When, in 1792, the internationally renowned Scottish architect Robert Adam unveiled his work of genius – Culzean Castle – the world was stunned by its combination of European classicism and the Romantic. Adam had designed the grandest Georgian Castle in Scotland to fit into the rugged surrounding hills and coastline as an architectural masterpiece of global importance. Perched on an Ayrshire cliff top with stunning views across the Firth of Clyde to Ailsa Craig, Arran and the Mull of Kintyre, Culzean has become the National Trust’s greatest Scottish attraction, welcoming over 250,000 tourists annually.

Gifted to the National Trust for Scotland in 1945 by the Marquess of Ailsa, to offset death duties, the future of the castle and its associated country park are now at risk due to an egregious planning application about to be reinstated to erect seven, giant industrial wind turbines on the highest hill overlooking Culzean. Banks Group, an English-based energy company, intends to apply for planning approval to South Ayrshire Council for seven, 132-metre high wind turbines, perched on top of Knoweside Hill, the highest promontory in the area. The local council has already been forced to waste tens of thousands of pounds fighting off a previous application by the same company to erect fifteen, 76 metre-high turbines on the same site. Banks, following strong objections from the National Trust for Scotland and Scottish Natural Heritage, eventually withdrew this application, but have now carried out extensive local consultations and are set to reapply for half the number of turbines at almost twice the original height.

These monstrous steel towers will be visible from miles around, scarring the iconic Culzean Bay and wrecking Robert Adam’s treasured landscape. They will loom immediately above the famous Electric Brae and worse still, will devastate the view from the world-renowned Turnberry Hotel and Championship Golf Courses, recently purchased by Donald Trump and earmarked for a massive £250 million redevelopment programme. Trump is understandably furious. It seems that the SNP government’s obsession with wind power pursues him around the country like some mischievous sprite, intent on upsetting his investment plans and piercing the heart of Scotland’s tourist industry. The National Trust for Scotland said the original application by Banks was “akin to a developer trying to site a wind farm on Arthur’s Seat, oblivious to the impact it would have on Edinburgh Castle or Edinburgh’s economy.”

Knoweside Hill and the surrounding land, falls within a Scenic Area and a Rural Protection Area as defined in South Ayrshire Council’s local plan. Scottish Natural Heritage state in their guidance on the siting of wind farms: “Wind farms should be sited and designed so that adverse effects on landscape and visual amenity are minimised and so that areas which are highly valued for their landscapes and scenery are given due protection”. Installing massive industrial turbines on the nearest hillside overlooking Scotland’s most-visited National Trust site, in an area of outstanding natural beauty, constitutes a direct breach of SNH’s guidelines.

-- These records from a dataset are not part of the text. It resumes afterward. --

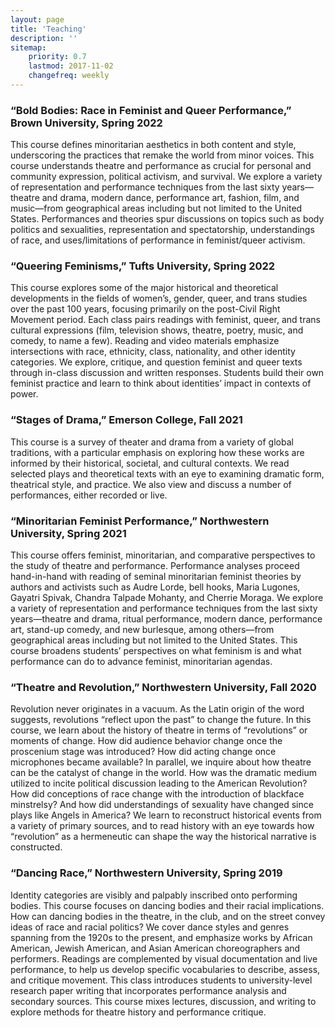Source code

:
 ```yaml
---
layout: page
title: 'Teaching'
description: ''
sitemap:
    priority: 0.7
    lastmod: 2017-11-02
    changefreq: weekly
---
```





### “Bold Bodies: Race in Feminist and Queer Performance,” Brown University, Spring 2022

This course defines minoritarian aesthetics in both content and style, underscoring the practices that remake the world from minor voices. This course understands theatre and performance as crucial for personal and community expression, political activism, and survival. We explore a variety of representation and performance techniques from the last sixty years—theatre and drama, modern dance, performance art, fashion, film, and music—from geographical areas including but not limited to the United States. Performances and theories spur discussions on topics such as body politics and sexualities, representation and spectatorship, understandings of race, and uses/limitations of performance in feminist/queer activism. 

### “Queering Feminisms,” Tufts University, Spring 2022

This course explores some of the major historical and theoretical developments in the fields of women’s, gender, queer, and trans studies over the past 100 years, focusing primarily on the post-Civil Right Movement period. Each class pairs readings with feminist, queer, and trans cultural expressions (film, television shows, theatre, poetry, music, and comedy, to name a few). Reading and video materials emphasize intersections with race, ethnicity, class, nationality, and other identity categories. We explore, critique, and question feminist and queer texts through in-class discussion and written responses. Students build their own feminist practice and learn to think about identities’ impact in contexts of power.

### “Stages of Drama,” Emerson College, Fall 2021

This course is a survey of theater and drama from a variety of global traditions, with a particular emphasis on exploring how these works are informed by their historical, societal, and cultural contexts. We read selected plays and theoretical texts with an eye to examining dramatic form, theatrical style, and practice. We also view and discuss a number of performances, either recorded or live.

### “Minoritarian Feminist Performance,” Northwestern University, Spring 2021

This course offers feminist, minoritarian, and comparative perspectives to the study of theatre and performance. Performance analyses proceed hand-in-hand with reading of seminal minoritarian feminist theories by authors and activists such as Audre Lorde, bell hooks, Maria Lugones, Gayatri Spivak, Chandra Talpade Mohanty, and Cherrie Moraga. We explore a variety of representation and performance techniques from the last sixty years—theatre and drama, ritual performance, modern dance, performance art, stand-up comedy, and new burlesque, among others—from geographical areas including but not limited to the United States. This course broadens students’ perspectives on what feminism is and what performance can do to advance feminist, minoritarian agendas.




### “Theatre and Revolution,” Northwestern University, Fall 2020

Revolution never originates in a vacuum. As the Latin origin of the word suggests, revolutions “reflect upon the past” to change the future. In this course, we learn about the history of theatre in terms of “revolutions” or moments of change. How did audience behavior change once the proscenium stage was introduced? How did acting change once microphones became available? In parallel, we inquire about how theatre can be the catalyst of change in the world. How was the dramatic medium utilized to incite political discussion leading to the American Revolution? How did conceptions of race change with the introduction of blackface minstrelsy? And how did understandings of sexuality have changed since plays like Angels in America? We learn to reconstruct historical events from a variety of primary sources, and to read history with an eye towards how “revolution” as a hermeneutic can shape the way the historical narrative is constructed.

### “Dancing Race,” Northwestern University, Spring 2019

Identity categories are visibly and palpably inscribed onto performing bodies. This course focuses on dancing bodies and their racial implications. How can dancing bodies in the theatre, in the club, and on the street convey ideas of race and racial politics? We cover
dance styles and genres spanning from the 1920s to the present, and emphasize works by
African American, Jewish American, and Asian American choreographers and performers.
Readings are complemented by visual documentation and live performance, to help us
develop specific vocabularies to describe, assess, and critique movement. This class introduces students to university-level research paper writing that incorporates performance analysis and secondary sources. This course mixes lectures, discussion, and writing to explore methods for theatre history and performance critique.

Local community councils, inevitably, have voiced their support for the project, lured by the prospect of substantial financial gains. They have been promised £9.6 million over the projected 25-year lifespan of the Knoweside Hill development. At a time of economic austerity, it is hardly surprising that they have fallen for the bait. In the burgeoning renewable sector, such ‘bribes’ are known euphemistically as ‘community benefit’ and take the form of payments given to consenting local groups and organisations who then agree to live with the resulting devastating impact of the wind turbines on their environment, health, water quality and visual amenity. The galling point about so-called ‘community benefit’ is that it is funded directly by consumers in the form of direct add-ons to their monthly energy bills.

The supposed generosity of Banks Group in agreeing to dole out £9.6 million to local community councils is in fact a charade and the amount involved is derisory compared to the huge gains the developers and their associated landowners stand to make. An average giant industrial turbine will generate more than £14 million profit over its 25-year lifespan, half of which comes from electricity sales and the remainder from consumer subsidies. These vast subventions, added on to our energy bills, have already driven over one million Scottish households into fuel poverty, amongst the worst figures in Europe. Fat cat renewable energy companies can’t believe their luck. They are even paid to switch off their turbines when the wind is too high. Scottish wind farms were paid more than £8 million in the first two weeks of this year to shut down and produce nothing! No wonder the public find it hard to understand why they are being offered miserly 3.5% to 5% cuts in their energy bills when oil prices internationally have plummeted by more than 50%. They need look no further than the great wind farm scam.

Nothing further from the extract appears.